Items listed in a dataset
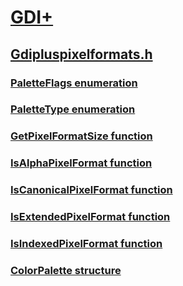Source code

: # [GDI+](../_gdiplus/index.md)
## [Gdipluspixelformats.h](index.md)
### [PaletteFlags enumeration](../gdipluspixelformats/ne-gdipluspixelformats-paletteflags.md)
### [PaletteType enumeration](../gdipluspixelformats/ne-gdipluspixelformats-palettetype.md)
### [GetPixelFormatSize function](../gdipluspixelformats/nf-gdipluspixelformats-getpixelformatsize.md)
### [IsAlphaPixelFormat function](../gdipluspixelformats/nf-gdipluspixelformats-isalphapixelformat.md)
### [IsCanonicalPixelFormat function](../gdipluspixelformats/nf-gdipluspixelformats-iscanonicalpixelformat.md)
### [IsExtendedPixelFormat function](../gdipluspixelformats/nf-gdipluspixelformats-isextendedpixelformat.md)
### [IsIndexedPixelFormat function](../gdipluspixelformats/nf-gdipluspixelformats-isindexedpixelformat.md)
### [ColorPalette structure](../gdipluspixelformats/ns-gdipluspixelformats-colorpalette.md)
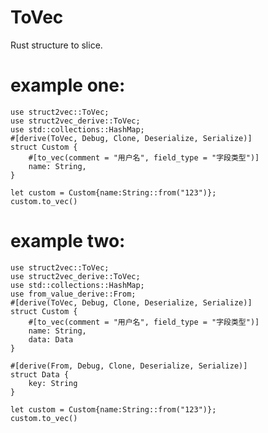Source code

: # ToVec
Rust structure to slice.

# example one:
    use struct2vec::ToVec;
    use struct2vec_derive::ToVec;
    use std::collections::HashMap;
    #[derive(ToVec, Debug, Clone, Deserialize, Serialize)]
    struct Custom {
        #[to_vec(comment = "用户名", field_type = "字段类型")]
        name: String,
    }

    let custom = Custom{name:String::from("123")};
    custom.to_vec()

# example two:
    use struct2vec::ToVec;
    use struct2vec_derive::ToVec;
    use std::collections::HashMap;
    use from_value_derive::From;
    #[derive(ToVec, Debug, Clone, Deserialize, Serialize)]
    struct Custom {
        #[to_vec(comment = "用户名", field_type = "字段类型")]
        name: String,
        data: Data
    }

    #[derive(From, Debug, Clone, Deserialize, Serialize)]
    struct Data {
        key: String
    }
    
    let custom = Custom{name:String::from("123")};
    custom.to_vec()
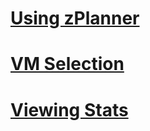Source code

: ﻿# [Using zPlanner](zplanner_usage.md)
# [VM Selection](vm_selection.md)
# [Viewing Stats](Grafana.md)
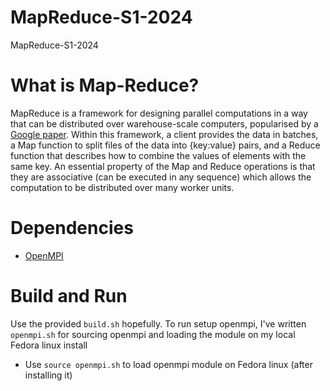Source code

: # MapReduce-S1-2024
MapReduce-S1-2024
# What is Map-Reduce?
MapReduce is a framework for designing parallel computations in a way that can be distributed over warehouse-scale computers, popularised by a [Google paper](https://static.googleusercontent.com/media/research.google.com/en//archive/mapreduce-osdi04.pdf). Within this framework, a client provides the data in batches, a Map function to split files of the data into {key:value} pairs, and a Reduce function that describes how to combine the values of elements with the same key. An essential property of the Map and Reduce operations is that they are associative (can be executed in any sequence) which allows the computation to be distributed over many worker units.

# Dependencies
- [OpenMPI](https://docs.open-mpi.org/en/v5.0.x/index.html)

# Build and Run
Use the provided `build.sh` hopefully.
To run setup openmpi, I've written `openmpi.sh` for sourcing openmpi and loading the module on my local Fedora linux install
- Use `source openmpi.sh` to load openmpi module on Fedora linux (after installing it)
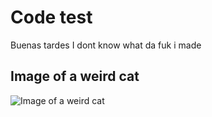 # Code test
Buenas tardes
I dont know what da fuk i made

## Image of a weird cat
![Image of a weird cat](https://octodex.github.com/images/yaktocat.png)
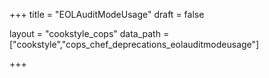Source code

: +++
title = "EOLAuditModeUsage"
draft = false

layout = "cookstyle_cops"
data_path = ["cookstyle","cops_chef_deprecations_eolauditmodeusage"]

+++

<!-- The content of this page is automatically generated from the
cops_chef_deprecations_eolauditmodeusage.yml file in github.com/chef/cookstyle/blob/master/docs-chef-io/data/cookstyle/. -->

▶ **Exercise brief**
Which lines in the records contain the word "enumeration"? Copy each one.

▶ **Answer to the problem**
### [PaletteFlags enumeration](../gdipluspixelformats/ne-gdipluspixelformats-paletteflags.md)
### [PaletteType enumeration](../gdipluspixelformats/ne-gdipluspixelformats-palettetype.md)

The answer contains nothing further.